Kino

Imax-Quartalsbilanz wirft Schlaglicht auf Leonberg

Imax hat seine Bilanz für das dritte Quartal 2021 veröffentlicht. Das Unternehmen spricht von einem "Wendepunkt" für das globale Kinogeschäft - und hebt die Eröffnung des Rekord-Saals in Leonberg besonders hervor.

28.10.2021 15:21 • von Marc Mensch
Seit 30. September am Start: Das Rekord-Imax in Leonberg (Bild: Lochmann FTB)

Nachdem der Auftakt des vierten Quartals die Analysten von Gower Street jüngst bewogen hatte, die globale Kinoprognose für das Gesamtjahr leicht anzuheben, sieht Imax bereits die vorangegangene Drei-Monats-Periode als klaren Wegweiser in Richtung einer Erholung der weltweiten Kinomärkte. Laut CEO Richard Gelfond sei "offensichtlich, dass die globale Filmindustrie einen Wendepunkt erreicht" habe. Der Kinofilm sei zurück - und dies drücke sich auch in der Quartalsbilanz von Imax aus.

Und tatsächlich darüber hinaus: Denn wo Imax-Einsätze schon im dritten Quartal für ein weltweites Boxoffice von 142 Mio. Dollar gestanden hätten (in etwa das Doppelte des Wertes aus dem dritten Quartal 2020), zeige vor allem die Kurve nach oben. Im September hätten die Zahlen bereits wieder Vor-Pandemie-Niveau erreicht, schon jetzt stehe fest, dass die Oktober-Zahlen die besten in der Geschichte von Imax sein würden, tatsächlich sei der Oktober 2021 auf dem besten Weg, zu einem der zehn stärksten Monate überhaupt für das Unternehmen zu werden.

Das Debüt von Dune" in den USA und China habe mit 17,8 Mio. Dollar das bislang stärkste Imax-Startwochenende und den höchsten Imax-Anteil (rund 20 Prozent) markiert, nachdem der Film bereits im dritten Quartal - neben Shang-Chi and the Legend of the Ten Rings", Free Guy" und Black Widow" - mit seinen Einsätzen in anderen Märkten zu den erfolgreichsten Imax-Filmen gezählt habe.

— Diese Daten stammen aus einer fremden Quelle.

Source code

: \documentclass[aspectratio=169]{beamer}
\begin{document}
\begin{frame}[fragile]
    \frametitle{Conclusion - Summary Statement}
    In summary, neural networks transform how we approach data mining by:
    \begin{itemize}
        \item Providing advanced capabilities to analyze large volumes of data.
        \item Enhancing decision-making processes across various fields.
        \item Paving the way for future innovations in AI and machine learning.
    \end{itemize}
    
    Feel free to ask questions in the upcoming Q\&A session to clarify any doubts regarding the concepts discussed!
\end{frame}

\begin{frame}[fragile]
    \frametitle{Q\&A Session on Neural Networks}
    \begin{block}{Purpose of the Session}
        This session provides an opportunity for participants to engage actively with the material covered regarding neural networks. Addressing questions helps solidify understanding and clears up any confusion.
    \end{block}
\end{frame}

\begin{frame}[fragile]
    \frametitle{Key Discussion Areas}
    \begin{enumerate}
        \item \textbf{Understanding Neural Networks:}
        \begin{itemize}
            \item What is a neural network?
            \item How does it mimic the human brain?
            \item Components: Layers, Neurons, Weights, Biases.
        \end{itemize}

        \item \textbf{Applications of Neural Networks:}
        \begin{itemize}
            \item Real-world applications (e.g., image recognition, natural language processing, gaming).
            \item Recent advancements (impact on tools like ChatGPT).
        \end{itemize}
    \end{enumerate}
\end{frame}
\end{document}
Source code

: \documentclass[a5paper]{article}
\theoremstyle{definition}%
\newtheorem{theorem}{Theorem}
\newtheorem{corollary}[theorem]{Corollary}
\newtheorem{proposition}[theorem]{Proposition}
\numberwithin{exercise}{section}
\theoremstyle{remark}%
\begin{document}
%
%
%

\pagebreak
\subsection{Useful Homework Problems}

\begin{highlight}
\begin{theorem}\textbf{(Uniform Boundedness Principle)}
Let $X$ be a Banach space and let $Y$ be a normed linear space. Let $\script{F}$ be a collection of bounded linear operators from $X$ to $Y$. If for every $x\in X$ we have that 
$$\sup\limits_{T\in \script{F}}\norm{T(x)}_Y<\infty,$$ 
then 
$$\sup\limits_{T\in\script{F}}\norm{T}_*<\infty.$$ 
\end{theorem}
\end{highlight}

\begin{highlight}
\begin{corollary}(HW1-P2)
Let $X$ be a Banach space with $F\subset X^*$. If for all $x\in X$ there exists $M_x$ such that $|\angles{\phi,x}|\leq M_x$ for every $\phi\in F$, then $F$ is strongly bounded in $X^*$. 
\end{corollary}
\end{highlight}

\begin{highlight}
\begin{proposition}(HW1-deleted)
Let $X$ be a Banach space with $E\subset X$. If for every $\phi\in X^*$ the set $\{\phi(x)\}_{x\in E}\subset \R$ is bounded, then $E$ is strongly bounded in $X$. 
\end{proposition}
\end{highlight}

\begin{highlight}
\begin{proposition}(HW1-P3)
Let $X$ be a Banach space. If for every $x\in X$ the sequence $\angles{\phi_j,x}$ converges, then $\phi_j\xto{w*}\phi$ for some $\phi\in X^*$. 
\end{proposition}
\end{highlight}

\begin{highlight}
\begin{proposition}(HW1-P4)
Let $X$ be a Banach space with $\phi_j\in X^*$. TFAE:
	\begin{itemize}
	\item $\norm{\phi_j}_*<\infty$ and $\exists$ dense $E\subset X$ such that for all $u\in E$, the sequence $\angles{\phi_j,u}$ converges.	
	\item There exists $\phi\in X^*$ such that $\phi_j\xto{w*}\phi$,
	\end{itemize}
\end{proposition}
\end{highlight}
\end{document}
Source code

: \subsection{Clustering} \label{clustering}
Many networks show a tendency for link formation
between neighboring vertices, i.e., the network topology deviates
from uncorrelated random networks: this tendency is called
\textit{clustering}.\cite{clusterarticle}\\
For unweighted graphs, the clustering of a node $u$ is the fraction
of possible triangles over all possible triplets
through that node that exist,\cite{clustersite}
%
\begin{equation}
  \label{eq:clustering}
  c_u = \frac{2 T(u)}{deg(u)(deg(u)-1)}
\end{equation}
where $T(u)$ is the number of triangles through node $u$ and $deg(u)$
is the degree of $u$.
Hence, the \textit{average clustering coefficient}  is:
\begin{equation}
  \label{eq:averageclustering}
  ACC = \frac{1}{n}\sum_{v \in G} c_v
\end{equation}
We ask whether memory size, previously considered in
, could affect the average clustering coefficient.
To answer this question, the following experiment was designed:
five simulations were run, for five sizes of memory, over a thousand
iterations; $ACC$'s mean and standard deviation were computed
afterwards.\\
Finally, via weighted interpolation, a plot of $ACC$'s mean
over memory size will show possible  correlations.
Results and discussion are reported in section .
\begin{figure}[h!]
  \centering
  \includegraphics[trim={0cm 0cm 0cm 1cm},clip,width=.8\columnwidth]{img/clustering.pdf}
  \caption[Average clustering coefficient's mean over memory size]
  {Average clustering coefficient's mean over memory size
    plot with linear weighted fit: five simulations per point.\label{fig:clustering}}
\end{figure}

Einschränken muss man natürlich, dass der Vergleich insoweit hinkt, als der Imax-Fußabdruck in den letzten Jahren kontinuierlich gewachsen ist - auch während der Pandemie. Und tatsächlich sind es zwei Projekte, die Imax in seiner Quartalsbilanz als besondere Highlights hervorhebt: Ein neuer Flaggschiff-Saal im Cineum in Cannes - und die Eröffnung der weltgrößten Imax-Leinwand im baden-württembergischen Leonberg als Teil einer aufwändigen Erweiterung des dortigen Traumpalast.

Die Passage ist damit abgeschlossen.